Besides many other cool things, of the best features of our recent Neo4j 3.0 release were callable procedures.

Built-in Procedures

There are a number of built-in procedures that currently provide database management and introspection functionalities. Going forward, more functionality will be provided through these procedures (e.g., user management and security, transaction management, and more).

But even more interesting than the built-in procedures are "User-Defined Procedures." You might know them from other databases as "Stored Procedures" or "User-Defined Functions/Views."

Essentially, they are a way to extend the given query language, in our case Cypher, with custom functionality that adds new capabilities.

Calling Procedures

You can call procedures stand-alone as singular statements or as part of your more complex Cypher statement.

Procedures can be called with parameters and their return values are a stream of columns of data.

Here are two examples:

Call a procedure as only content of a statement
CALL db.labels();

If you call a procedure as part of a Cypher statement you can pass in not only literal parameter values (strings, numbers, maps, lists, etc.), but also nodes, relationships, and paths. This enables a procedure to execute graph operations from simple neighborhood expansions to complex iterative algorithms. For the result columns that are returned by a procedure, you have to use the YIELD keyword to select which of those are introduced and potentially aliased into the query.
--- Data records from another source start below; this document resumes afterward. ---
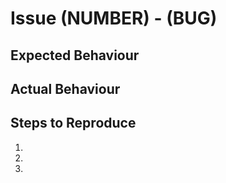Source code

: # Issue (NUMBER) - (BUG)

## Expected Behaviour
<!-- Describe what you expected to happen -->

## Actual Behaviour
<!-- Describe what actually happened -->

## Steps to Reproduce
<!-- Describe the steps to reproduce the bug -->

1.
2.
3.
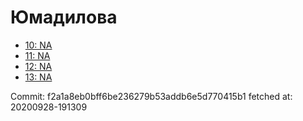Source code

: # Юмадилова
- [10: NA](10.md)
- [11: NA](11.md)
- [12: NA](12.md)
- [13: NA](13.md)

Commit: f2a1a8eb0bff6be236279b53addb6e5d770415b1
 fetched at: 20200928-191309
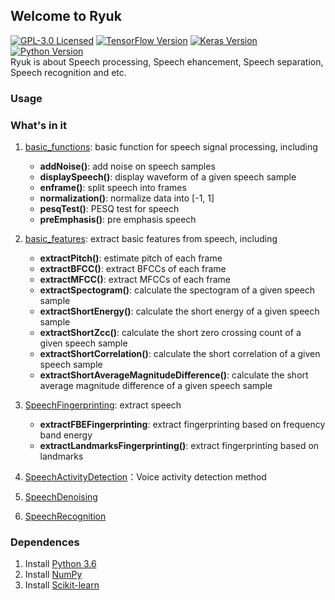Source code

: ## Welcome to Ryuk

[![GPL-3.0 Licensed](https://img.shields.io/crates/l/rustc-serialize)](https://opensource.org/licenses/GPL-3.0) [![TensorFlow Version](https://img.shields.io/badge/Tensorflow-1.7+-blue.svg)](https://www.tensorflow.org/) [![Keras Version](https://img.shields.io/badge/Keras-2.0+-blue.svg)](https://keras.io/) [![Python Version](https://img.shields.io/badge/Python-3.x-blue.svg)](https://www.python.org/)  
Ryuk is about Speech processing, Speech ehancement, Speech separation, Speech recognition and etc.

### Usage


### What's in it
1. [basic_functions](https://github.com/DandelionLau/Ryuk/blob/master/base_functions.py): basic function for speech signal processing, including  
    + **addNoise()**: add noise on speech samples
    + **displaySpeech()**: display waveform of a given speech sample
    + **enframe()**: split speech into frames
    + **normalization()**: normalize data into [-1, 1]
    + **pesqTest()**: PESQ test for speech
    + **preEmphasis()**: pre emphasis speech

2. [basic_features](https://github.com/DandelionLau/Ryuk/blob/master/basic_features.py): extract basic features from speech, including     
    + **extractPitch()**: estimate pitch of each frame
    + **extractBFCC()**: extract BFCCs of each frame    
    + **extractMFCC()**: extract MFCCs of each frame 
    + **extractSpectogram()**: calculate the spectogram of a given speech sample
    + **extractShortEnergy()**: calculate the short energy of a given speech sample
    + **extractShortZcc()**: calculate the short zero crossing count of a given speech sample
    + **extractShortCorrelation()**: calculate the short correlation of a given speech sample
    + **extractShortAverageMagnitudeDifference()**: calculate the short average magnitude difference of a given speech sample

3. [SpeechFingerprinting](https://github.com/DandelionLau/Ryuk/blob/master/SpeechFingerprinting.py): extract speech
    + **extractFBEFingerprinting**: extract fingerprinting based on frequency band energy
    + **extractLandmarksFingerprinting()**: extract fingerprinting based on landmarks
    
4. [SpeechActivityDetection](https://github.com/DandelionLau/Ryuk/blob/master/SpeechActivityDetection.py)：Voice activity detection method

5. [SpeechDenoising](https://github.com/DandelionLau/Ryuk/blob/master/SpeechDenoising.py)
6. [SpeechRecognition](https://github.com/DandelionLau/Ryuk/blob/master/SpeechRecognition.py)

### Dependences
1. Install [Python 3.6](https://www.python.org/)
2. Install [NumPy](http://www.numpy.org/)
2. Install [Scikit-learn](https://scikit-learn.org/)


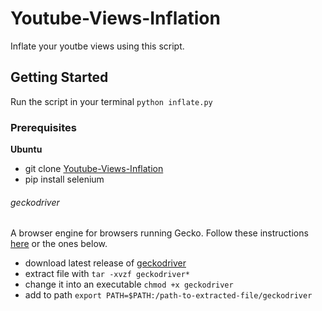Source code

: # Youtube-Views-Inflation
Inflate your youtbe views using this script.

## Getting Started
Run the script in your terminal `python inflate.py`

### Prerequisites

**Ubuntu**
 * git clone [Youtube-Views-Inflation](https://github.com/tatmush/Youtube-Views-Inflation.git)
 * pip install selenium
 ###### geckodriver
 A browser engine for browsers running Gecko.
 Follow these instructions [here](https://askubuntu.com/questions/870530/how-to-install-geckodriver-in-ubuntu#871077) or the ones below.
 * download latest release of [geckodriver](https://github.com/mozilla/geckodriver/releases)
 * extract file with `tar -xvzf geckodriver*`
 * change it into an executable `chmod +x geckodriver`
 * add to path `export PATH=$PATH:/path-to-extracted-file/geckodriver`
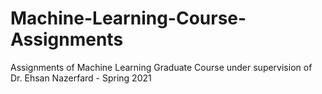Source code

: # Machine-Learning-Course-Assignments
Assignments of Machine Learning Graduate Course under supervision of Dr. Ehsan Nazerfard - Spring 2021
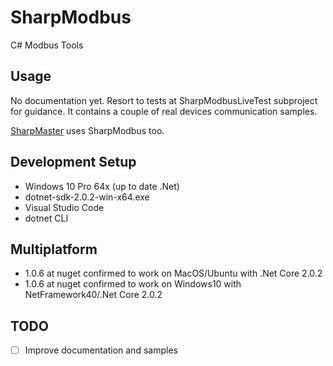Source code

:# SharpModbus

C# Modbus Tools

## Usage

No documentation yet. Resort to tests at SharpModbusLiveTest subproject for guidance. It contains a couple of real devices communication samples.

[SharpMaster](https://github.com/samuelventura/SharpMaster) uses SharpModbus too.

## Development Setup

- Windows 10 Pro 64x (up to date .Net)
- dotnet-sdk-2.0.2-win-x64.exe
- Visual Studio Code
- dotnet CLI

## Multiplatform

- 1.0.6 at nuget confirmed to work on MacOS/Ubuntu with .Net Core 2.0.2
- 1.0.6 at nuget confirmed to work on Windows10 with NetFramework40/.Net Core 2.0.2

## TODO

- [ ] Improve documentation and samples
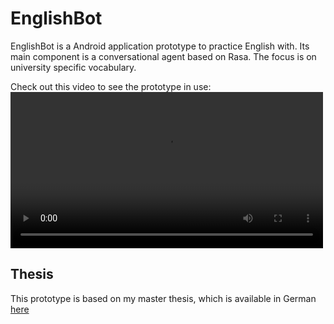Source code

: # EnglishBot
EnglishBot is a Android application prototype to practice English with. Its main component is a conversational agent based on Rasa. The focus is on university specific vocabulary. 

Check out this video to see the prototype in use:
<video src="englishbot.mp4" width="500" controls preload></video>

## Thesis
This prototype is based on my master thesis, which is available in German 
<a href="assets/thesis_lampesberger_cc.pdf" target="_blank">here</a>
Call a procedure as part of a more complex statement – list procedures grouped by package
CALL dbms.procedures() YIELD name
RETURN head(split(name,".")) as package, count(*), collect(name) as procedures;


   
packagecount(*)procedures
db5

[db.constraints, db.indexes, db.labels, db.propertyKeys, db.relationshipTypes]

dbms

4

[dbms.changePassword, dbms.components, dbms.procedures, dbms.queryJmx]

apoc

203

[apoc.algo.aStar, apoc.algo.aStarConfig, apoc.algo.allSimplePaths, … ]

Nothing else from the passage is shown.